____ RECORD SET
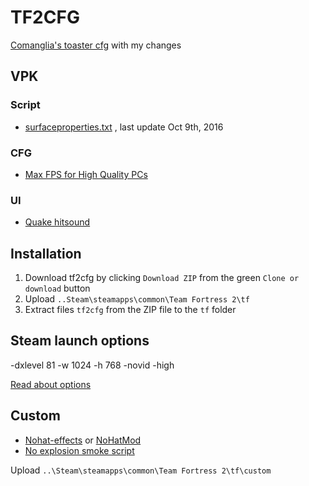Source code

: # TF2CFG
[Comanglia's toaster cfg](http://www.teamfortress.tv/25328/comanglia-s-config-fps-guide) with my changes


## VPK

### Script
* [surfaceproperties.txt](http://drok-radnik.com/junk/surfaceproperties.txt) , last update Oct 9th, 2016 

### CFG
* [Max FPS for High Quality PCs](http://www.teamfortress.tv/25328/comanglias-config-fps-guide)

### UI
* [Quake hitsound](https://gamebanana.com/sounds/20613)


## Installation

1. Download tf2cfg by clicking `Download ZIP` from the green `Clone or download` button
2. Upload  `..Steam\steamapps\common\Team Fortress 2\tf`
3. Extract files `tf2cfg` from the ZIP file to the `tf` folder 

## Steam launch options 
-dxlevel 81 -w 1024 -h 768 -novid -high

[Read about options](https://developer.valvesoftware.com/wiki/Command_Line_Options#Steam_.28Windows.29)

## Custom

* [Nohat-effects](https://github.com/xJeebsx/Headsfeet) or [NoHatMod](https://github.com/xJeebsx/No-Hats-Mod)
* [No explosion smoke script](http://www.teamfortress.tv/25647/no-explosion-smoke-script)

Upload  `..\Steam\steamapps\common\Team Fortress 2\tf\custom`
________
▶ ACTIVITY: Start with the line above that contains "1. Download tf2cfg" and stop after the line that contains "## Steam launch options". Output those lines exactly, and only those.

▶ RESULT:
1. Download tf2cfg by clicking `Download ZIP` from the green `Clone or download` button
2. Upload  `..Steam\steamapps\common\Team Fortress 2\tf`
3. Extract files `tf2cfg` from the ZIP file to the `tf` folder 

## Steam launch options 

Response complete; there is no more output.